They say that everyone in the state of Oregon has to make a choice: Oregon or Oregon State? They say you must take a side, that you aren't allowed to remain neutral, that you can't just be happy with whomever wins.
Well, I'm about to make a case for that very thing.
Most people who fall into the neutral category either don't like sports or don't have a close tie to either school (not an alum, don't have a kid who went there, etc.). Obviously I can claim neither of those things, since I am a huge sports fan, am an alum of Oregon, and having had season tickets to Oregon State for nine years.
So why is it I don't feel a strong desire to pick one team over the other? I don't honestly know the answer as I type this, but I think the root of it goes back a long ways.
Neither of my parents went to Oregon or Oregon State, and neither one are sports fanatics. They like the Blazers as much as the next Portlander, but their day hardly revolves around when the game starts or anything like that. Neither of them are really football fans either. Why is this important? So often a person's sports loyalties are formed by their parents at a young age - the point is I didn't have a parent to mold mine, so my sports loyalties were formed later, in my pre-teen and teenage years.
I first started to really get into sports around sixth or seventh grade. I'd listen to Bill Schonely call Blazer games on the radio every night, because at the time only 10-15 games a year were on TV and we didn't have cable. At the time both Oregon and Oregon State weren't very good at football; Oregon was barely mediocre and Oregon State was in the midst of that epic streak of losing seasons. The games were still important to Oregonians, but they didn't make an impression on me. In fact, I didn't really get excited about football until I got to high school, which for a boy who loves sports is a pretty late start. I was all about baseball and basketball, plus I loved tennis.

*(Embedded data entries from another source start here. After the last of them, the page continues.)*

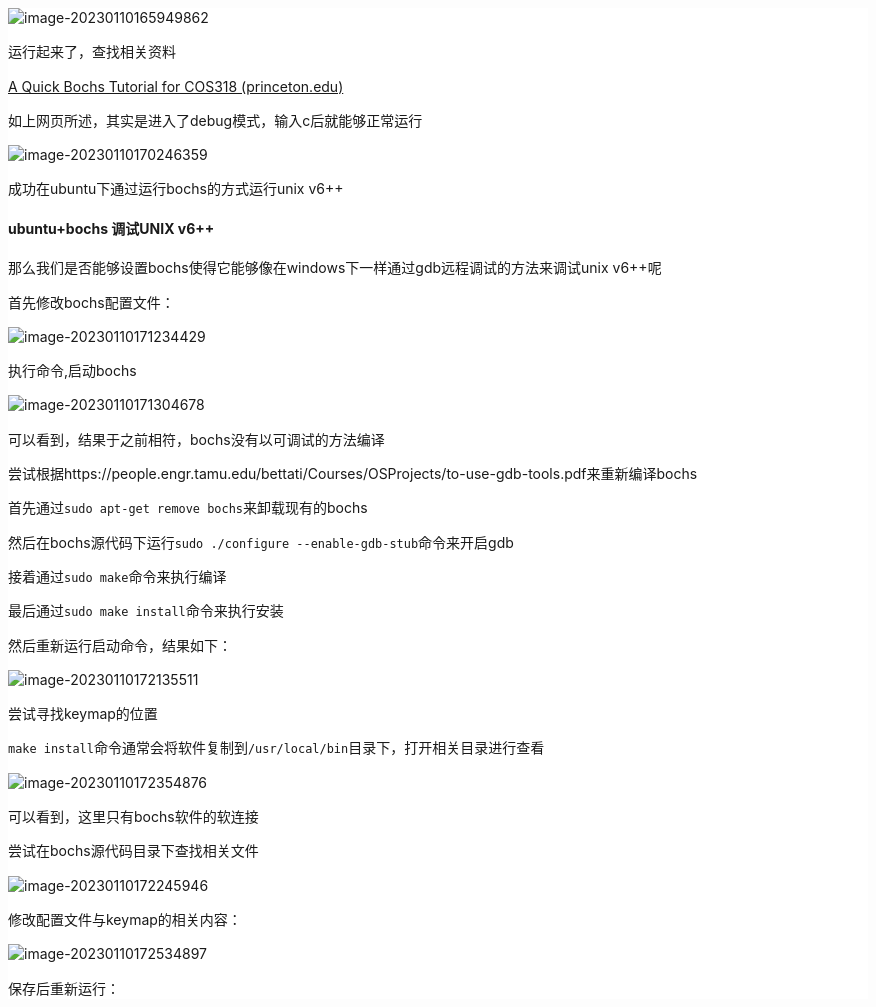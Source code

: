 ![image-20230110165949862](image-20230110165949862.png)

运行起来了，查找相关资料

[A Quick Bochs Tutorial for COS318 (princeton.edu)](https://www.cs.princeton.edu/courses/archive/fall06/cos318/precepts/bochs_tutorial.html)

如上网页所述，其实是进入了debug模式，输入c后就能够正常运行

![image-20230110170246359](image-20230110170246359.png)

成功在ubuntu下通过运行bochs的方式运行unix v6++

#### ubuntu+bochs 调试UNIX v6++

那么我们是否能够设置bochs使得它能够像在windows下一样通过gdb远程调试的方法来调试unix v6++呢

首先修改bochs配置文件：

![image-20230110171234429](image-20230110171234429.png)

执行命令,启动bochs

![image-20230110171304678](image-20230110171304678.png)

可以看到，结果于之前相符，bochs没有以可调试的方法编译

尝试根据https://people.engr.tamu.edu/bettati/Courses/OSProjects/to-use-gdb-tools.pdf来重新编译bochs

首先通过`sudo apt-get remove bochs`来卸载现有的bochs

然后在bochs源代码下运行`sudo ./configure --enable-gdb-stub`命令来开启gdb

接着通过`sudo make`命令来执行编译

最后通过`sudo make install`命令来执行安装

然后重新运行启动命令，结果如下：

![image-20230110172135511](image-20230110172135511.png)

尝试寻找keymap的位置

`make install`命令通常会将软件复制到`/usr/local/bin`目录下，打开相关目录进行查看

![image-20230110172354876](image-20230110172354876.png)

可以看到，这里只有bochs软件的软连接

尝试在bochs源代码目录下查找相关文件

![image-20230110172245946](image-20230110172245946.png)

修改配置文件与keymap的相关内容：

![image-20230110172534897](image-20230110172534897.png)

保存后重新运行：
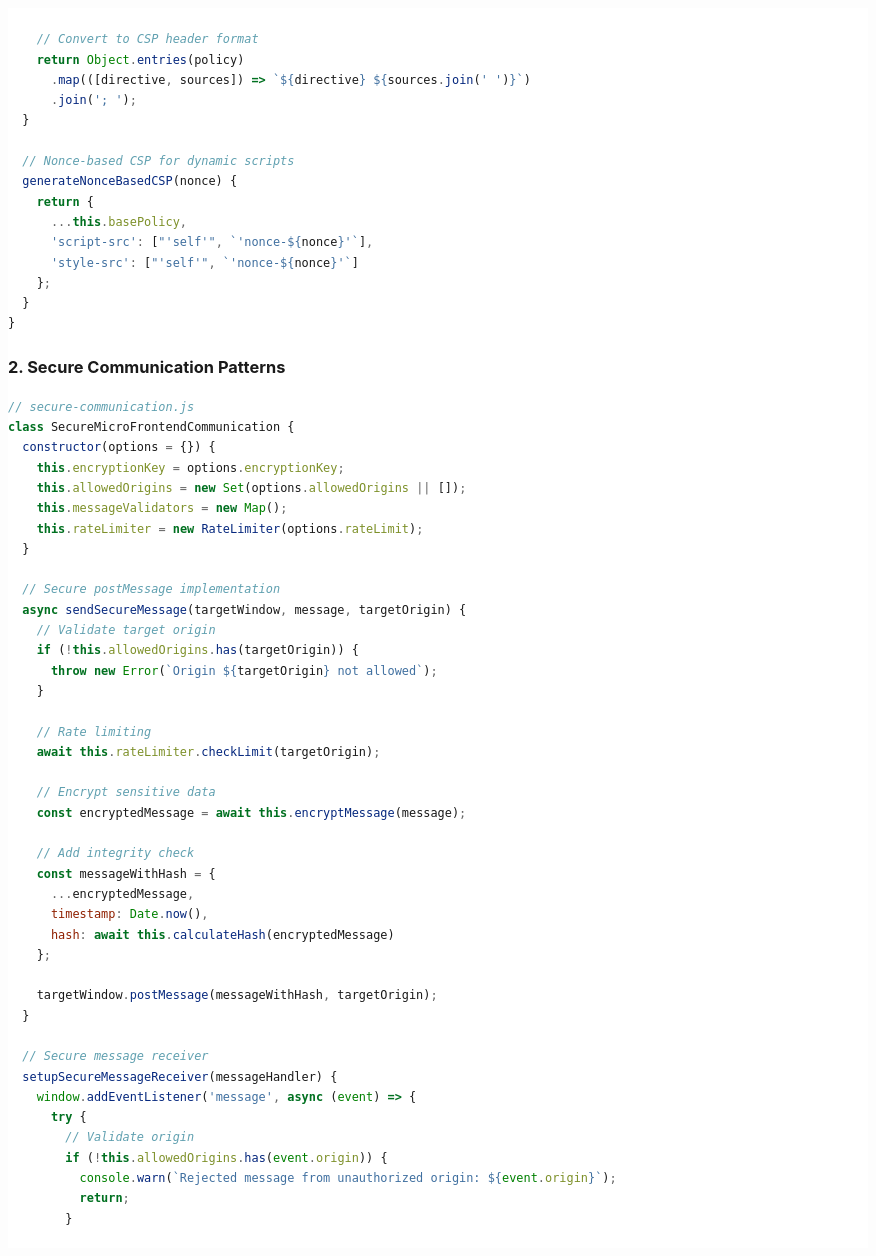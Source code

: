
 ```javascript
    
    // Convert to CSP header format
    return Object.entries(policy)
      .map(([directive, sources]) => `${directive} ${sources.join(' ')}`)
      .join('; ');
  }

  // Nonce-based CSP for dynamic scripts
  generateNonceBasedCSP(nonce) {
    return {
      ...this.basePolicy,
      'script-src': ["'self'", `'nonce-${nonce}'`],
      'style-src': ["'self'", `'nonce-${nonce}'`]
    };
  }
}
```

### 2. Secure Communication Patterns

```javascript
// secure-communication.js
class SecureMicroFrontendCommunication {
  constructor(options = {}) {
    this.encryptionKey = options.encryptionKey;
    this.allowedOrigins = new Set(options.allowedOrigins || []);
    this.messageValidators = new Map();
    this.rateLimiter = new RateLimiter(options.rateLimit);
  }

  // Secure postMessage implementation
  async sendSecureMessage(targetWindow, message, targetOrigin) {
    // Validate target origin
    if (!this.allowedOrigins.has(targetOrigin)) {
      throw new Error(`Origin ${targetOrigin} not allowed`);
    }
    
    // Rate limiting
    await this.rateLimiter.checkLimit(targetOrigin);
    
    // Encrypt sensitive data
    const encryptedMessage = await this.encryptMessage(message);
    
    // Add integrity check
    const messageWithHash = {
      ...encryptedMessage,
      timestamp: Date.now(),
      hash: await this.calculateHash(encryptedMessage)
    };
    
    targetWindow.postMessage(messageWithHash, targetOrigin);
  }

  // Secure message receiver
  setupSecureMessageReceiver(messageHandler) {
    window.addEventListener('message', async (event) => {
      try {
        // Validate origin
        if (!this.allowedOrigins.has(event.origin)) {
          console.warn(`Rejected message from unauthorized origin: ${event.origin}`);
          return;
        }
        
```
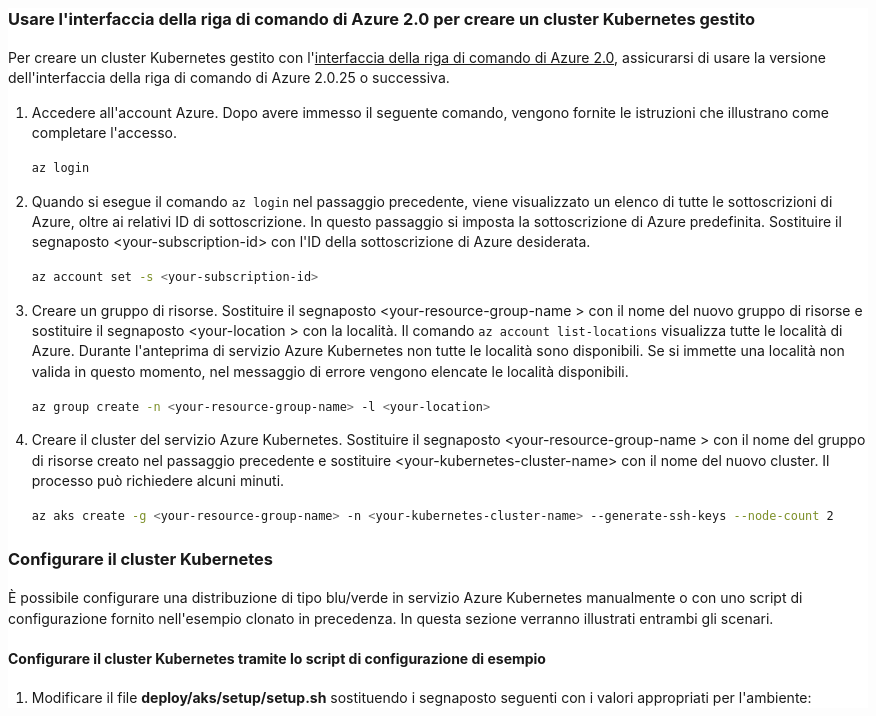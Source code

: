 ### <a name="use-the-azure-cli-20-to-create-a-managed-kubernetes-cluster"></a>Usare l'interfaccia della riga di comando di Azure 2.0 per creare un cluster Kubernetes gestito
Per creare un cluster Kubernetes gestito con l'[interfaccia della riga di comando di Azure 2.0](https://docs.microsoft.com/cli/azure/install-azure-cli?view=azure-cli-latest), assicurarsi di usare la versione dell'interfaccia della riga di comando di Azure 2.0.25 o successiva.

1. Accedere all'account Azure. Dopo avere immesso il seguente comando, vengono fornite le istruzioni che illustrano come completare l'accesso. 
    
    ```bash
    az login
    ```

1. Quando si esegue il comando `az login` nel passaggio precedente, viene visualizzato un elenco di tutte le sottoscrizioni di Azure, oltre ai relativi ID di sottoscrizione. In questo passaggio si imposta la sottoscrizione di Azure predefinita. Sostituire il segnaposto &lt;your-subscription-id> con l'ID della sottoscrizione di Azure desiderata. 

    ```bash
    az account set -s <your-subscription-id>
    ```

1. Creare un gruppo di risorse. Sostituire il segnaposto &lt;your-resource-group-name > con il nome del nuovo gruppo di risorse e sostituire il segnaposto &lt;your-location > con la località. Il comando `az account list-locations` visualizza tutte le località di Azure. Durante l'anteprima di servizio Azure Kubernetes non tutte le località sono disponibili. Se si immette una località non valida in questo momento, nel messaggio di errore vengono elencate le località disponibili.

    ```bash
    az group create -n <your-resource-group-name> -l <your-location>
    ```

1. Creare il cluster del servizio Azure Kubernetes. Sostituire il segnaposto &lt;your-resource-group-name > con il nome del gruppo di risorse creato nel passaggio precedente e sostituire &lt;your-kubernetes-cluster-name> con il nome del nuovo cluster. Il processo può richiedere alcuni minuti.

    ```bash
    az aks create -g <your-resource-group-name> -n <your-kubernetes-cluster-name> --generate-ssh-keys --node-count 2
    ```

### <a name="set-up-the-kubernetes-cluster"></a>Configurare il cluster Kubernetes

È possibile configurare una distribuzione di tipo blu/verde in servizio Azure Kubernetes manualmente o con uno script di configurazione fornito nell'esempio clonato in precedenza. In questa sezione verranno illustrati entrambi gli scenari.

#### <a name="set-up-the-kubernetes-cluster-via-the-sample-setup-script"></a>Configurare il cluster Kubernetes tramite lo script di configurazione di esempio
1. Modificare il file **deploy/aks/setup/setup.sh** sostituendo i segnaposto seguenti con i valori appropriati per l'ambiente: 
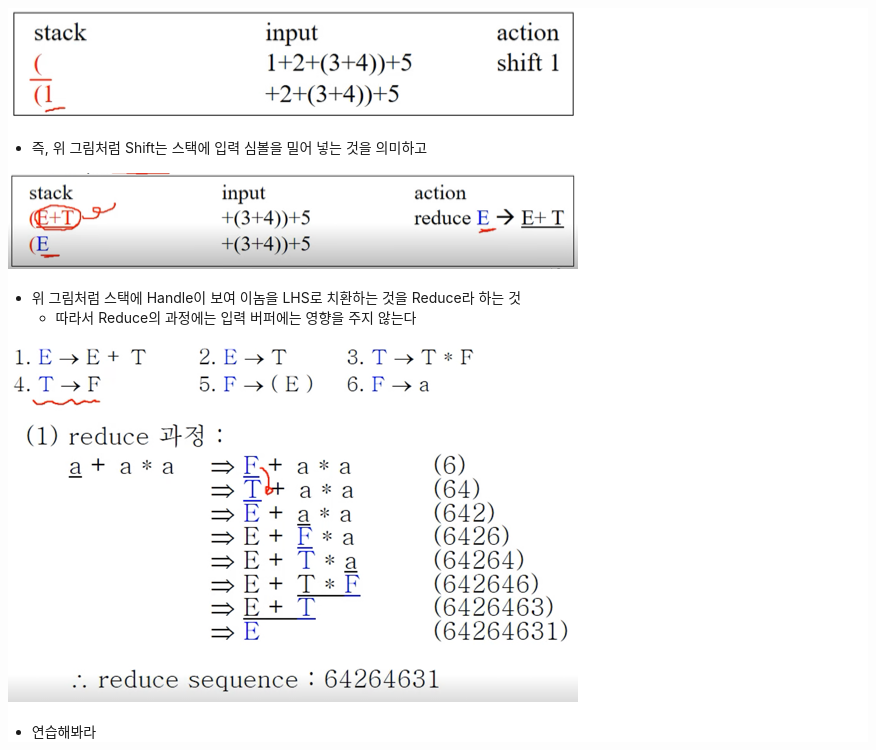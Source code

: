 ![%E1%84%8B%E1%85%B5%E1%84%85%E1%85%A9%E1%86%AB07%20-%20Bottom%20up%20parsing%207809cf36b5f04d0d86b4ffac4f8cd23c/image4.png](gardens/pl/originals/compiler.fall.2021.cse.cnu.ac.kr/images/07_7809cf36b5f04d0d86b4ffac4f8cd23c/image4.png)

- 즉, 위 그림처럼 Shift는 스택에 입력 심볼을 밀어 넣는 것을 의미하고

![%E1%84%8B%E1%85%B5%E1%84%85%E1%85%A9%E1%86%AB07%20-%20Bottom%20up%20parsing%207809cf36b5f04d0d86b4ffac4f8cd23c/image5.png](gardens/pl/originals/compiler.fall.2021.cse.cnu.ac.kr/images/07_7809cf36b5f04d0d86b4ffac4f8cd23c/image5.png)

- 위 그림처럼 스택에 Handle이 보여 이놈을 LHS로 치환하는 것을 Reduce라 하는 것
	- 따라서 Reduce의 과정에는 입력 버퍼에는 영향을 주지 않는다

![%E1%84%8B%E1%85%B5%E1%84%85%E1%85%A9%E1%86%AB07%20-%20Bottom%20up%20parsing%207809cf36b5f04d0d86b4ffac4f8cd23c/image6.png](gardens/pl/originals/compiler.fall.2021.cse.cnu.ac.kr/images/07_7809cf36b5f04d0d86b4ffac4f8cd23c/image6.png)

- 연습해봐라
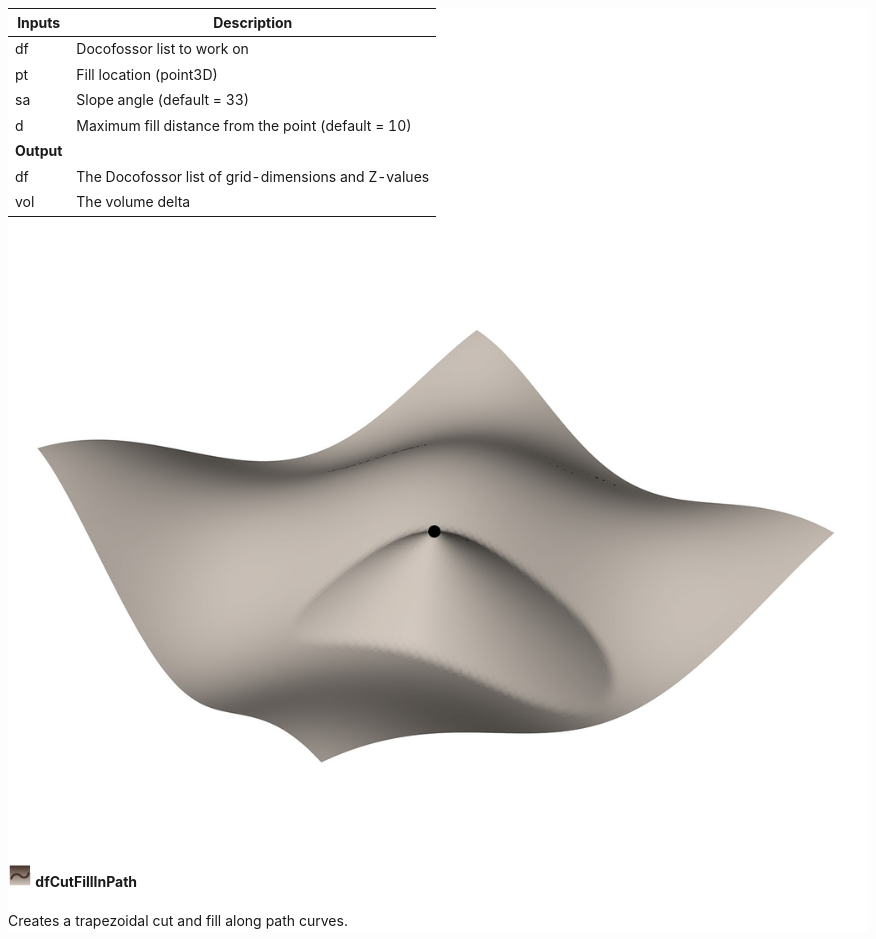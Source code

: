 |Inputs|Description|
|-|-|
|df|Docofossor list to work on
|pt|Fill location (point3D)
|sa|Slope angle (default = 33)
|d|Maximum fill distance from the point (default = 10)
|__Output__||
|df|The Docofossor list of grid-dimensions and Z-values
|vol|The volume delta

![img](/img/dfFillInPoint.jpg) 

#### ![img](/img/dfCutFillInPath.png) dfCutFillInPath
Creates a trapezoidal cut and fill along path curves.
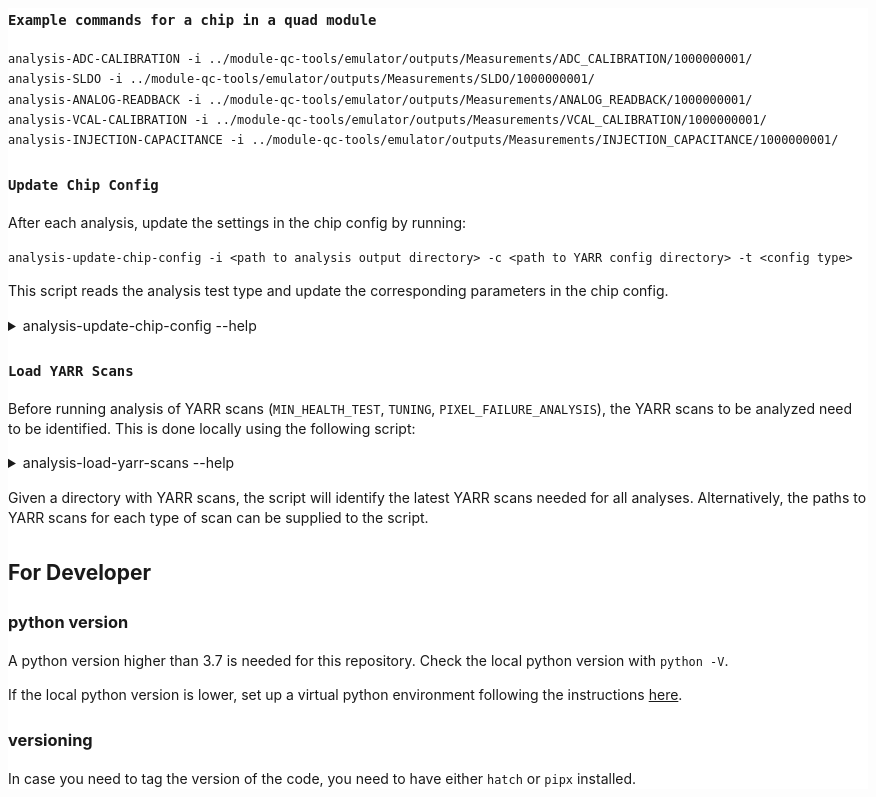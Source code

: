 ### `Example commands for a chip in a quad module`

```
analysis-ADC-CALIBRATION -i ../module-qc-tools/emulator/outputs/Measurements/ADC_CALIBRATION/1000000001/
analysis-SLDO -i ../module-qc-tools/emulator/outputs/Measurements/SLDO/1000000001/
analysis-ANALOG-READBACK -i ../module-qc-tools/emulator/outputs/Measurements/ANALOG_READBACK/1000000001/
analysis-VCAL-CALIBRATION -i ../module-qc-tools/emulator/outputs/Measurements/VCAL_CALIBRATION/1000000001/
analysis-INJECTION-CAPACITANCE -i ../module-qc-tools/emulator/outputs/Measurements/INJECTION_CAPACITANCE/1000000001/
```

### `Update Chip Config`

After each analysis, update the settings in the chip config by running:

```
analysis-update-chip-config -i <path to analysis output directory> -c <path to YARR config directory> -t <config type>
```

This script reads the analysis test type and update the corresponding parameters
in the chip config.

<details><summary> analysis-update-chip-config --help </summary></details>

### `Load YARR Scans`

Before running analysis of YARR scans (`MIN_HEALTH_TEST`, `TUNING`,
`PIXEL_FAILURE_ANALYSIS`), the YARR scans to be analyzed need to be identified.
This is done locally using the following script:

<details><summary> analysis-load-yarr-scans --help </summary></details>

Given a directory with YARR scans, the script will identify the latest YARR
scans needed for all analyses. Alternatively, the paths to YARR scans for each
type of scan can be supplied to the script.

## For Developer

### python version

A python version higher than 3.7 is needed for this repository. Check the local
python version with `python -V`.

If the local python version is lower, set up a virtual python environment
following the instructions
[here](https://itk.docs.cern.ch/general/Virtual_Environments/).

### versioning

In case you need to tag the version of the code, you need to have either `hatch`
or `pipx` installed.
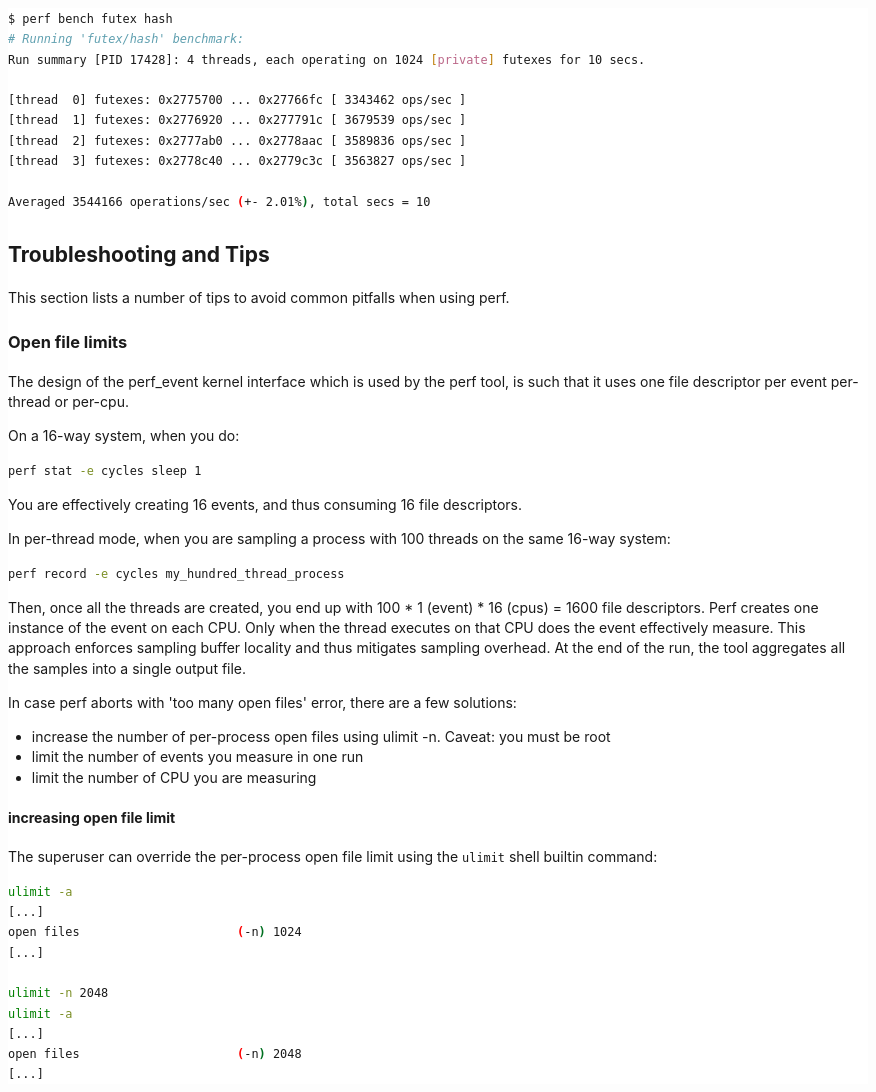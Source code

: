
 ```sh
$ perf bench futex hash
# Running 'futex/hash' benchmark:
Run summary [PID 17428]: 4 threads, each operating on 1024 [private] futexes for 10 secs.

[thread  0] futexes: 0x2775700 ... 0x27766fc [ 3343462 ops/sec ]
[thread  1] futexes: 0x2776920 ... 0x277791c [ 3679539 ops/sec ]
[thread  2] futexes: 0x2777ab0 ... 0x2778aac [ 3589836 ops/sec ]
[thread  3] futexes: 0x2778c40 ... 0x2779c3c [ 3563827 ops/sec ]

Averaged 3544166 operations/sec (+- 2.01%), total secs = 10
```

## Troubleshooting and Tips

This section lists a number of tips to avoid common pitfalls when using perf.

### Open file limits

The design of the perf_event kernel interface which is used by the perf tool, is such  that it uses one file descriptor
per event per-thread or per-cpu.

On a 16-way system, when you do:
```sh
perf stat -e cycles sleep 1
```
You are effectively creating 16 events, and thus consuming 16 file descriptors.

In per-thread mode, when you are sampling a process with 100 threads on
the same 16-way system:
```sh
perf record -e cycles my_hundred_thread_process
```
Then, once all the threads are created, you end up with 100 * 1 (event) * 16 (cpus) = 1600 file descriptors.
Perf creates one instance of the event on each CPU. Only when the thread executes
on that CPU does the event effectively measure. This approach enforces sampling buffer locality and thus
mitigates sampling overhead. At the end of the run, the tool aggregates all the samples into a single output file.

In case perf aborts with 'too many open files' error, there are a few solutions:

- increase the number of per-process open files using ulimit -n. Caveat: you must be root
- limit the number of events you measure in one run
- limit the number of CPU you are measuring

####  increasing open file limit

The superuser can override the per-process open file limit using the `ulimit` shell builtin command:
```sh
ulimit -a
[...]
open files                      (-n) 1024
[...]

ulimit -n 2048
ulimit -a
[...]
open files                      (-n) 2048
[...]
```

At this same time I kind of did pick a school: Oregon State. Gary Payton, one of the greatest to every pick up a ball in the NBA and the best player in school history, was leading the Beavers at the time and if memory serves me right they won a Pac-10 title during Gary's years. The Beavers were my first pick of an Oregon college team - a lot of people don't know that. They assume that as an Oregon alum Oregon was always my choice...but there's even more to the story.
As I went through high school and started planning for college, I picked out a couple things I wanted to study: architecture and Japanese. At the time Oregon was winning the Pac-10 in football and going to the Rose Bowl, so I'd be lying if I said that didn't make an impact. (That's right all you who would like to think sports success makes no impact on university applications - they do. No, definitely not for everyone, but a lot for some people.) Oregon has a top notch architecture program and at the time a top-ranked Japanese program (not sure if they still do or not). It seemed like an easy choice.
Well, until I went down there early in my senior year in high school and talked with the admissions people of the architecture schools. It turns out you need actual creative talent outside of drawing plans for houses to be admitted, and art is not something I have ever been able count as a talent. They showed me some of the submission portfolios (I think the ones that failed, I'm not sure) and they were amazing, displaying people's talents in all areas of art. Apparently that's what they wanted.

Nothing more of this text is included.